**Exercise details:** Within the entries that follow, show each line where the word "contiene" occurs.

★ ★ ★ ★ ★

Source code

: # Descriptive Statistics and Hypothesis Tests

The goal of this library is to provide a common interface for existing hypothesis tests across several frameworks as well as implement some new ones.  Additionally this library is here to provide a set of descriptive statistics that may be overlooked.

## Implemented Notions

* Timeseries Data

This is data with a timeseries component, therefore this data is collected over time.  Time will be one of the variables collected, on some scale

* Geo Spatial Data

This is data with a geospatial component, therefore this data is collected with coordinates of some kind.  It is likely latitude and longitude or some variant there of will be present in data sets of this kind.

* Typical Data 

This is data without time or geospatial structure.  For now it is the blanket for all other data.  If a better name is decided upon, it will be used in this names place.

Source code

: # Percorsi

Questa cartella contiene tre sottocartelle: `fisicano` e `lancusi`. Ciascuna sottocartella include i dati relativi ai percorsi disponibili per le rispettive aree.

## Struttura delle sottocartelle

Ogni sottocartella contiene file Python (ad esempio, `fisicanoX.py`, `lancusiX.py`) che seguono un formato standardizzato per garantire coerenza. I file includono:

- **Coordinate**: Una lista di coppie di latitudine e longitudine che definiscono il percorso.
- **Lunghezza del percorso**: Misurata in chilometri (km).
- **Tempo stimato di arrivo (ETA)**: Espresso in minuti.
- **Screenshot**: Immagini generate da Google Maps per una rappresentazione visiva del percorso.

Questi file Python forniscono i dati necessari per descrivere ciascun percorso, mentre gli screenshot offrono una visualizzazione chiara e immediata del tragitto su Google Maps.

★ ★ ★ ★ ★

**Result for this task:**
Questa cartella contiene tre sottocartelle: `fisicano` e `lancusi`. Ciascuna sottocartella include i dati relativi ai percorsi disponibili per le rispettive aree.
Ogni sottocartella contiene file Python (ad esempio, `fisicanoX.py`, `lancusiX.py`) che seguono un formato standardizzato per garantire coerenza. I file includono:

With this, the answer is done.